Koncepcja bazy księżycowej w kraterze
Wnętrza kraterów mogą być świetnym miejscem dla instalacji załogowej bazy księżycowej.
Czy w przyszłej dekadzie człowiek ponownie stanie na Księżycu? Jest to możliwe, gdyż aktualne plany długoterminowej eksploracji Układu Słonecznego obejmują Srebrny Glob jako ważny etap dla misji załogowych oraz rozwoju technologii. Trwają już prace m.in. nad stacją LOP-G, która krążyłaby po eliptycznej orbicie wokół Księżyca. Ponadto, amerykańska agencja NASA przewiduje serię kontraktów na mniejsze i większe lądowniki księżycowe (w których ważny byłby udział firm z branży kosmicznej), zaś ESA proponuje stworzenie “księżycowej wioski".

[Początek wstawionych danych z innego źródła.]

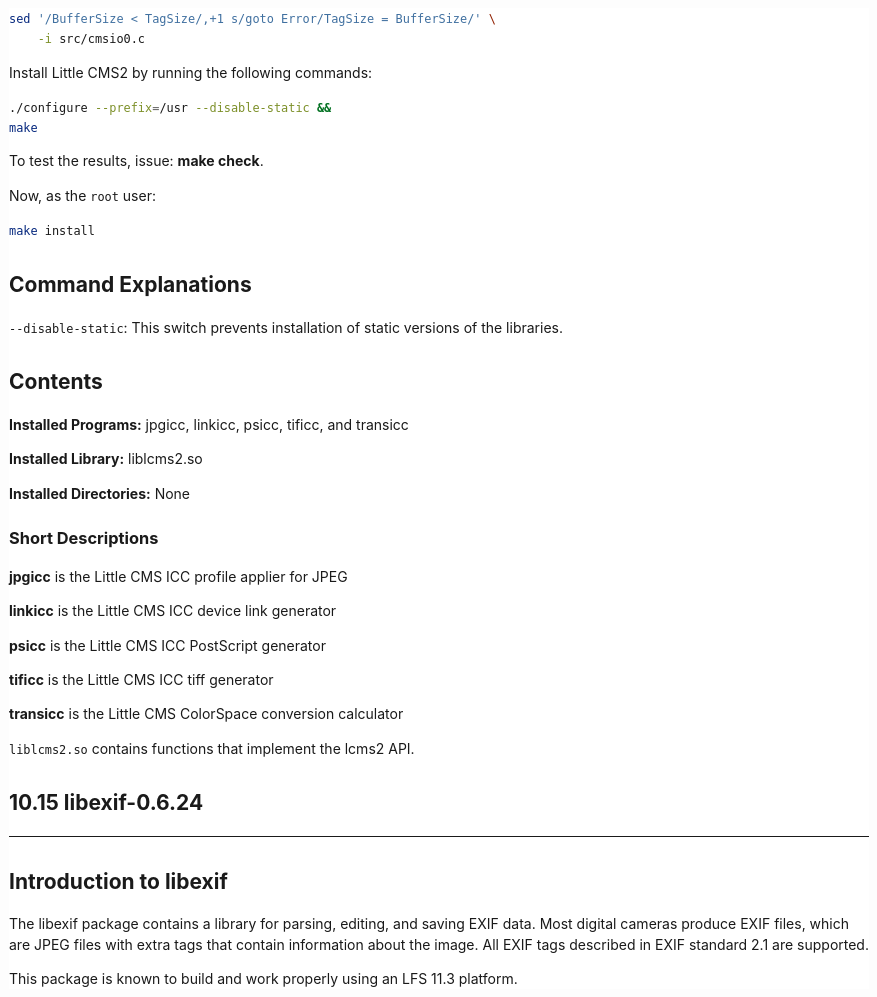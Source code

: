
 ```bash
sed '/BufferSize < TagSize/,+1 s/goto Error/TagSize = BufferSize/' \
    -i src/cmsio0.c
```

Install Little CMS2 by running the following commands:

```bash
./configure --prefix=/usr --disable-static &&
make
```

To test the results, issue: **make check**.

Now, as the `root` user:

```bash
make install
```

Command Explanations
--------------------

`--disable-static`: This switch prevents installation of static versions of the libraries.

Contents
--------

**Installed Programs:** jpgicc, linkicc, psicc, tificc, and transicc

**Installed Library:** liblcms2.so

**Installed Directories:** None

### Short Descriptions

**jpgicc**              is the Little CMS ICC profile applier for JPEG

**linkicc**             is the Little CMS ICC device link generator

**psicc**               is the Little CMS ICC PostScript generator

**tificc**              is the Little CMS ICC tiff generator

**transicc**            is the Little CMS ColorSpace conversion calculator

`liblcms2.so`           contains functions that implement the lcms2 API.


## 10.15 libexif-0.6.24
--------

Introduction to libexif
-----------------------

The libexif package contains a library for parsing, editing, and saving EXIF data. Most digital cameras produce EXIF files, which are JPEG files with extra tags that contain information about the image. All EXIF tags described in EXIF standard 2.1 are supported.

This package is known to build and work properly using an LFS 11.3 platform.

Wszystkie obecne koncepcje i plany mają jeden element wspólny - powrót człowieka na Księżyc nie ma być "chwilowy". Misje w pobliże naszego naturalnego satelity mają się odbywać regularnie a docelowo na powierzchni Księżyca powinna powstać baza załogowa.
Te plany odbijają się szerokim echem w globalnym sektorze kosmicznym. Oprócz firm, które proponują swoje rozwiązania, od kilku lat obserwujemy także różnego rodzaju inicjatywy związane z Księżycem. Najbardziej znana z nich to Google Lunar X Prize (GLXP), która niestety w zeszłym roku zakończyła się bez wyłonienia zwycięzców. Realizowane są także inne inicjatywy - jedną z nich jest konkurs Newspace2060 International Moon Pitch, stworzony przez organizację Moon Village Association. Dotyczy on prezentacji różnego rodzaju koncepcji, na podstawie których za kilka dekad możliwy byłby stały pobyt człowieka na Księżycu.
Europejska Agencja Kosmiczna (ESA) wspiera inicjatywę Newspace2060 International Moon Pitch. Jedna z ciekawych koncepcji, jaką nadesłano do konkursu dotyczy wykorzystania kraterów do budowy bazy załogowej. Koncepcja zakłada "piętrową" instalację nadmuchiwanych modułów od dna krateru i stopniowe zasypywanie go księżycowym regolitem. Dzięki temu możliwe jest stworzenie stosunkowo dużej bazy załogowej z jednoczesnym zabezpieczeniem astronautów przez promieniowaniem oraz dużymi skokami temperaturowymi pomiędzy księżycowym dniem i nocą. Tę koncepcję prezentujemy poniżej.
Oczywiście, ta koncepcja niesie ze sobą kilka wyzwań technologicznych. Przykładowo, umieszczenie pierwszego modułu na dnie krateru może być trudnym zadaniem. Także zebranie dużej ilości księżycowego regolitu i usypanie go wokół poszczególnych "pięter" bazy przysporzy wielu trudności.
Na Księżycu możliwe jest także skorzystanie z jaskiń, które mogą mieć szerokość kilkudziesięciu metrów i długość nawet do kilkudziesięciu kilometrów. Wewnątrz powinny panować odpowiednie warunki do budowy baz załogowych - w szczególności w kwestii stabilności temperatury oraz ochrony przed promieniowaniem. Wyzwaniem zaś z pewnością będzie dotarcie do dna takiej jaskini.